Early androgen activity after birth determines the hypothalamic expression of androgen and estrogen receptors in adulthood in female but not in male rats.

Abstract

Gonadal steroids are involved in the organization and programming of several neural systems. The main objective of this study was to determine whether androgen activity in the early postnatal stage influenced the long-term expression of androgen and estrogen receptors in the hypothalamus. Androgen receptors (AR) and the main metabolic pathways of testosterone were inhibited using Flutamide, an AR inhibitor, Letrozole, an aromatase inhibitor, or Finasteride, a 5-alpha-reductase inhibitor, during the first five days of life in male and female Wistar rats.
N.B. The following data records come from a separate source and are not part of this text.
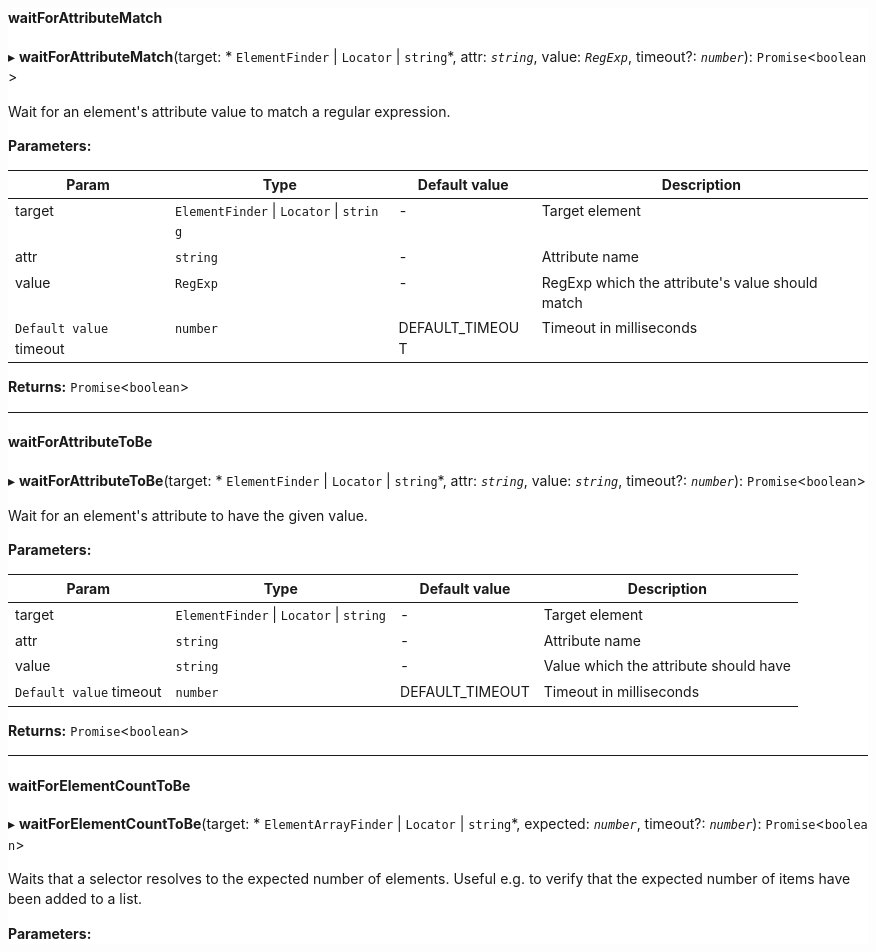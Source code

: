 ####  waitForAttributeMatch

▸ **waitForAttributeMatch**(target: * `ElementFinder` &#124; `Locator` &#124; `string`*, attr: *`string`*, value: *`RegExp`*, timeout?: *`number`*): `Promise`<`boolean`>

Wait for an element's attribute value to match a regular expression.

**Parameters:**

| Param | Type | Default value | Description |
| ------ | ------ | ------ | ------ |
| target |  `ElementFinder` &#124; `Locator` &#124; `string`| - |  Target element |
| attr | `string` | - |  Attribute name |
| value | `RegExp` | - |  RegExp which the attribute's value should match |
| `Default value` timeout | `number` |  DEFAULT_TIMEOUT |  Timeout in milliseconds |

**Returns:** `Promise`<`boolean`>

___
<a id="waitforattributetobe"></a>

####  waitForAttributeToBe

▸ **waitForAttributeToBe**(target: * `ElementFinder` &#124; `Locator` &#124; `string`*, attr: *`string`*, value: *`string`*, timeout?: *`number`*): `Promise`<`boolean`>

Wait for an element's attribute to have the given value.

**Parameters:**

| Param | Type | Default value | Description |
| ------ | ------ | ------ | ------ |
| target |  `ElementFinder` &#124; `Locator` &#124; `string`| - |  Target element |
| attr | `string` | - |  Attribute name |
| value | `string` | - |  Value which the attribute should have |
| `Default value` timeout | `number` |  DEFAULT_TIMEOUT |  Timeout in milliseconds |

**Returns:** `Promise`<`boolean`>

___
<a id="waitforelementcounttobe"></a>

####  waitForElementCountToBe

▸ **waitForElementCountToBe**(target: * `ElementArrayFinder` &#124; `Locator` &#124; `string`*, expected: *`number`*, timeout?: *`number`*): `Promise`<`boolean`>

Waits that a selector resolves to the expected number of elements. Useful e.g. to verify that the expected number of items have been added to a list.

**Parameters:**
Hypothalamic hormonal receptors AR, and estradiol receptors (ER)α, and ERβ were analyzed by qPCR, and circulating hormone levels (testosterone, DHT, and estradiol) were measured using ELISA assay at P90. The inhibition of AR, 5α-reductase or aromatase did not alter the hypothalamic levels of hormone receptors in males. However, in females, blocking the androgen receptor increased the ERβ, while the inhibition of 5α-reductase decreased the ERα and the inhibition of aromatase increased AR and ERβ hypothalamic mRNA levels. Moreover, testosterone plasma levels decreased significantly in females independent of whether the AR, 5α-reductase, or aromatase were inhibited. However, only the inhibition of aromatase decreased circulating testosterone levels in males. Furthermore, higher plasma testosterone and DHT levels were detected in males compared to females. Our results highlight the influence of androgen activity during the first days of life in females on the long-term expression of androgen and estrogen receptors in the hypothalamus, which reaffirms the importance of studying both sexes to accurately explain the processes that determine the programming of neural systems during development.